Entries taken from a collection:
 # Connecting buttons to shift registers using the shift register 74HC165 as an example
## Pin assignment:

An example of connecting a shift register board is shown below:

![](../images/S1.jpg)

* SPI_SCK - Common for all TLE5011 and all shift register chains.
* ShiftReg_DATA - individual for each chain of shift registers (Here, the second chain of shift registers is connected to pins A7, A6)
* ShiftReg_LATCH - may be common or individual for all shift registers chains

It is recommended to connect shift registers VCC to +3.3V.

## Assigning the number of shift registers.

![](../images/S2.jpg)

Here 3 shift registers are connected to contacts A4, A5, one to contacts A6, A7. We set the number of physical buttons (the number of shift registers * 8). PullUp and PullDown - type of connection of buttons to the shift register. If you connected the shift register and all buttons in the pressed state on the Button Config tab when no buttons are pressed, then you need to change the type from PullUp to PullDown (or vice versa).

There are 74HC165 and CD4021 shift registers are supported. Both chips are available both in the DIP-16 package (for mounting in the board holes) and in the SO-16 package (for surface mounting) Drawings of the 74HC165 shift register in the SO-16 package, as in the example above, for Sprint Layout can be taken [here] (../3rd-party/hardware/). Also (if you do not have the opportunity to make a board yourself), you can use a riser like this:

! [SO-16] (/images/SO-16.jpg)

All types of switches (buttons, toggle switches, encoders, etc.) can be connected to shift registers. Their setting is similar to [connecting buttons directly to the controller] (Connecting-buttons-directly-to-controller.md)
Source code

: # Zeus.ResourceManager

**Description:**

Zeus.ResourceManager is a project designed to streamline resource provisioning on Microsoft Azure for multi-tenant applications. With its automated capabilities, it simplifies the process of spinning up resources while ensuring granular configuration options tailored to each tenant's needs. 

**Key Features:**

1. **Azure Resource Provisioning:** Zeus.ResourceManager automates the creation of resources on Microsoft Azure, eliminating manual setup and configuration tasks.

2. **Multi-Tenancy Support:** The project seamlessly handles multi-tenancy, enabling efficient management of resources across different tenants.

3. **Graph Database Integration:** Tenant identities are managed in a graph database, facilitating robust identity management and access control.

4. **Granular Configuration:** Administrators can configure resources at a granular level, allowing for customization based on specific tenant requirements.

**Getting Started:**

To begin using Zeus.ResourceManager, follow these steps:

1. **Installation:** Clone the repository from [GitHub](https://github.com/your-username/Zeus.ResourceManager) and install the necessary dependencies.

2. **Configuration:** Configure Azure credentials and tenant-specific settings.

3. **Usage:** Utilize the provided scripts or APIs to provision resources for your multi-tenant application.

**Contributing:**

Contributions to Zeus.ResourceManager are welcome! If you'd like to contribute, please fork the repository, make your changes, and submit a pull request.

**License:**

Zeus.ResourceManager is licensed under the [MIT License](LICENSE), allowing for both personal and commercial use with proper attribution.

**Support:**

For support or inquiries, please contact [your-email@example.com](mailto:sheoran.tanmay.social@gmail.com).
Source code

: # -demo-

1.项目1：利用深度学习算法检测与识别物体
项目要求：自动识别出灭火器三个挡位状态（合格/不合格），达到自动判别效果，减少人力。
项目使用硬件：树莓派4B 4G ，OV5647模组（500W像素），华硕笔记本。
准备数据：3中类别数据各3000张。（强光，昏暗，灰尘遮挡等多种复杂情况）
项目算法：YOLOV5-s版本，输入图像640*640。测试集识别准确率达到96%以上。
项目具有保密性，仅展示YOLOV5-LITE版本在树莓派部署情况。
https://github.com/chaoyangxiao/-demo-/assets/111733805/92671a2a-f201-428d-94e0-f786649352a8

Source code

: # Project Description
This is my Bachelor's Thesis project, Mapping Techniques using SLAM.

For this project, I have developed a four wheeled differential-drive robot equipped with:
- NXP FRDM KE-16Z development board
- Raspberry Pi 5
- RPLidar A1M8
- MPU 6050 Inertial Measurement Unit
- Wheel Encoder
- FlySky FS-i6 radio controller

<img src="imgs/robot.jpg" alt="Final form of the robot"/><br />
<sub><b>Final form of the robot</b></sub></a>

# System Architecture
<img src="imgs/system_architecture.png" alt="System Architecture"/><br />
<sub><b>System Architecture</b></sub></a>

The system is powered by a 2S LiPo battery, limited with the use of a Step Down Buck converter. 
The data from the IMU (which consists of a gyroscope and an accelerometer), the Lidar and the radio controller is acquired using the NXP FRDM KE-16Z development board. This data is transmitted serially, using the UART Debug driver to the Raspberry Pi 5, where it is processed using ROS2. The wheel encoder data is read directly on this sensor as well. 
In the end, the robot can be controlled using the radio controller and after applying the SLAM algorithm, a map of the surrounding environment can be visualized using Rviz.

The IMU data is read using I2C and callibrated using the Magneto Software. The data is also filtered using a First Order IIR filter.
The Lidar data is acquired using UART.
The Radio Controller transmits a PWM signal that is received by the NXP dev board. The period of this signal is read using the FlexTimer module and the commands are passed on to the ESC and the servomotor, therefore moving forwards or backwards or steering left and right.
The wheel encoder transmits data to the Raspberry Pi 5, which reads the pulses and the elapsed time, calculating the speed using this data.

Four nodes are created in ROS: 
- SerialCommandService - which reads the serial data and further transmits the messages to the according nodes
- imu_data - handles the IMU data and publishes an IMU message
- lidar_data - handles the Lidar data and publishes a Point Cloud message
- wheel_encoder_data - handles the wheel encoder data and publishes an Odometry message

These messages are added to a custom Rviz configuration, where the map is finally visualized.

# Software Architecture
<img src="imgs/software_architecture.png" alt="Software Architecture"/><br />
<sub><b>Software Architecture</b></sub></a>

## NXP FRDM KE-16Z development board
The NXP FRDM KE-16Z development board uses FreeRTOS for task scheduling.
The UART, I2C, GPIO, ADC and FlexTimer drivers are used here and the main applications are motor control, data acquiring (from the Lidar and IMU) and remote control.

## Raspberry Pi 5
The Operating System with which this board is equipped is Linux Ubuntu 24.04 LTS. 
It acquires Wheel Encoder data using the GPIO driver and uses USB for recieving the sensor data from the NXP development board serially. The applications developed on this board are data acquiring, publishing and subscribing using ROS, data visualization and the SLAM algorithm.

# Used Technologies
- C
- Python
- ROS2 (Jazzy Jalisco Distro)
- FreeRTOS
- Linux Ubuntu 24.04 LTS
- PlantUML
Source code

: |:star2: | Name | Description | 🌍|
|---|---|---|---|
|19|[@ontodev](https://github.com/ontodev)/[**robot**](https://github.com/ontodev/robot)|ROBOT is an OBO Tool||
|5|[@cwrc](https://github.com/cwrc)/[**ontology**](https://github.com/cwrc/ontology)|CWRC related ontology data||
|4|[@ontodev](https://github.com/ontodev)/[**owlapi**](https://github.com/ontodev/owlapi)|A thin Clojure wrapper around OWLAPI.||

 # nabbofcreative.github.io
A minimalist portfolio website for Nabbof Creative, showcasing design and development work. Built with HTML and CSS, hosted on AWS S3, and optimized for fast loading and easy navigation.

→ Work item: Return all of the lines above exactly, with none omitted.

→ Response box:
 # Connecting buttons to shift registers using the shift register 74HC165 as an example
## Pin assignment:

An example of connecting a shift register board is shown below:

![](../images/S1.jpg)

* SPI_SCK - Common for all TLE5011 and all shift register chains.
* ShiftReg_DATA - individual for each chain of shift registers (Here, the second chain of shift registers is connected to pins A7, A6)
* ShiftReg_LATCH - may be common or individual for all shift registers chains

It is recommended to connect shift registers VCC to +3.3V.

## Assigning the number of shift registers.

![](../images/S2.jpg)

Here 3 shift registers are connected to contacts A4, A5, one to contacts A6, A7. We set the number of physical buttons (the number of shift registers * 8). PullUp and PullDown - type of connection of buttons to the shift register. If you connected the shift register and all buttons in the pressed state on the Button Config tab when no buttons are pressed, then you need to change the type from PullUp to PullDown (or vice versa).

There are 74HC165 and CD4021 shift registers are supported. Both chips are available both in the DIP-16 package (for mounting in the board holes) and in the SO-16 package (for surface mounting) Drawings of the 74HC165 shift register in the SO-16 package, as in the example above, for Sprint Layout can be taken [here] (../3rd-party/hardware/). Also (if you do not have the opportunity to make a board yourself), you can use a riser like this:

! [SO-16] (/images/SO-16.jpg)

All types of switches (buttons, toggle switches, encoders, etc.) can be connected to shift registers. Their setting is similar to [connecting buttons directly to the controller] (Connecting-buttons-directly-to-controller.md)
Source code

: # Zeus.ResourceManager

**Description:**

Zeus.ResourceManager is a project designed to streamline resource provisioning on Microsoft Azure for multi-tenant applications. With its automated capabilities, it simplifies the process of spinning up resources while ensuring granular configuration options tailored to each tenant's needs. 

**Key Features:**

1. **Azure Resource Provisioning:** Zeus.ResourceManager automates the creation of resources on Microsoft Azure, eliminating manual setup and configuration tasks.

2. **Multi-Tenancy Support:** The project seamlessly handles multi-tenancy, enabling efficient management of resources across different tenants.

3. **Graph Database Integration:** Tenant identities are managed in a graph database, facilitating robust identity management and access control.

4. **Granular Configuration:** Administrators can configure resources at a granular level, allowing for customization based on specific tenant requirements.

**Getting Started:**

To begin using Zeus.ResourceManager, follow these steps:

1. **Installation:** Clone the repository from [GitHub](https://github.com/your-username/Zeus.ResourceManager) and install the necessary dependencies.

2. **Configuration:** Configure Azure credentials and tenant-specific settings.

3. **Usage:** Utilize the provided scripts or APIs to provision resources for your multi-tenant application.

**Contributing:**

Contributions to Zeus.ResourceManager are welcome! If you'd like to contribute, please fork the repository, make your changes, and submit a pull request.

**License:**

Zeus.ResourceManager is licensed under the [MIT License](LICENSE), allowing for both personal and commercial use with proper attribution.

**Support:**

For support or inquiries, please contact [your-email@example.com](mailto:sheoran.tanmay.social@gmail.com).
Source code

: # -demo-

1.项目1：利用深度学习算法检测与识别物体
项目要求：自动识别出灭火器三个挡位状态（合格/不合格），达到自动判别效果，减少人力。
项目使用硬件：树莓派4B 4G ，OV5647模组（500W像素），华硕笔记本。
准备数据：3中类别数据各3000张。（强光，昏暗，灰尘遮挡等多种复杂情况）
项目算法：YOLOV5-s版本，输入图像640*640。测试集识别准确率达到96%以上。
项目具有保密性，仅展示YOLOV5-LITE版本在树莓派部署情况。
https://github.com/chaoyangxiao/-demo-/assets/111733805/92671a2a-f201-428d-94e0-f786649352a8

Source code

: # Project Description
This is my Bachelor's Thesis project, Mapping Techniques using SLAM.

For this project, I have developed a four wheeled differential-drive robot equipped with:
- NXP FRDM KE-16Z development board
- Raspberry Pi 5
- RPLidar A1M8
- MPU 6050 Inertial Measurement Unit
- Wheel Encoder
- FlySky FS-i6 radio controller

<img src="imgs/robot.jpg" alt="Final form of the robot"/><br />
<sub><b>Final form of the robot</b></sub></a>

# System Architecture
<img src="imgs/system_architecture.png" alt="System Architecture"/><br />
<sub><b>System Architecture</b></sub></a>

The system is powered by a 2S LiPo battery, limited with the use of a Step Down Buck converter. 
The data from the IMU (which consists of a gyroscope and an accelerometer), the Lidar and the radio controller is acquired using the NXP FRDM KE-16Z development board. This data is transmitted serially, using the UART Debug driver to the Raspberry Pi 5, where it is processed using ROS2. The wheel encoder data is read directly on this sensor as well. 
In the end, the robot can be controlled using the radio controller and after applying the SLAM algorithm, a map of the surrounding environment can be visualized using Rviz.

The IMU data is read using I2C and callibrated using the Magneto Software. The data is also filtered using a First Order IIR filter.
The Lidar data is acquired using UART.
The Radio Controller transmits a PWM signal that is received by the NXP dev board. The period of this signal is read using the FlexTimer module and the commands are passed on to the ESC and the servomotor, therefore moving forwards or backwards or steering left and right.
The wheel encoder transmits data to the Raspberry Pi 5, which reads the pulses and the elapsed time, calculating the speed using this data.

Four nodes are created in ROS: 
- SerialCommandService - which reads the serial data and further transmits the messages to the according nodes
- imu_data - handles the IMU data and publishes an IMU message
- lidar_data - handles the Lidar data and publishes a Point Cloud message
- wheel_encoder_data - handles the wheel encoder data and publishes an Odometry message

These messages are added to a custom Rviz configuration, where the map is finally visualized.

# Software Architecture
<img src="imgs/software_architecture.png" alt="Software Architecture"/><br />
<sub><b>Software Architecture</b></sub></a>

## NXP FRDM KE-16Z development board
The NXP FRDM KE-16Z development board uses FreeRTOS for task scheduling.
The UART, I2C, GPIO, ADC and FlexTimer drivers are used here and the main applications are motor control, data acquiring (from the Lidar and IMU) and remote control.

## Raspberry Pi 5
The Operating System with which this board is equipped is Linux Ubuntu 24.04 LTS. 
It acquires Wheel Encoder data using the GPIO driver and uses USB for recieving the sensor data from the NXP development board serially. The applications developed on this board are data acquiring, publishing and subscribing using ROS, data visualization and the SLAM algorithm.

# Used Technologies
- C
- Python
- ROS2 (Jazzy Jalisco Distro)
- FreeRTOS
- Linux Ubuntu 24.04 LTS
- PlantUML
Source code

: |:star2: | Name | Description | 🌍|
|---|---|---|---|
|19|[@ontodev](https://github.com/ontodev)/[**robot**](https://github.com/ontodev/robot)|ROBOT is an OBO Tool||
|5|[@cwrc](https://github.com/cwrc)/[**ontology**](https://github.com/cwrc/ontology)|CWRC related ontology data||
|4|[@ontodev](https://github.com/ontodev)/[**owlapi**](https://github.com/ontodev/owlapi)|A thin Clojure wrapper around OWLAPI.||

 # nabbofcreative.github.io
A minimalist portfolio website for Nabbof Creative, showcasing design and development work. Built with HTML and CSS, hosted on AWS S3, and optimized for fast loading and easy navigation.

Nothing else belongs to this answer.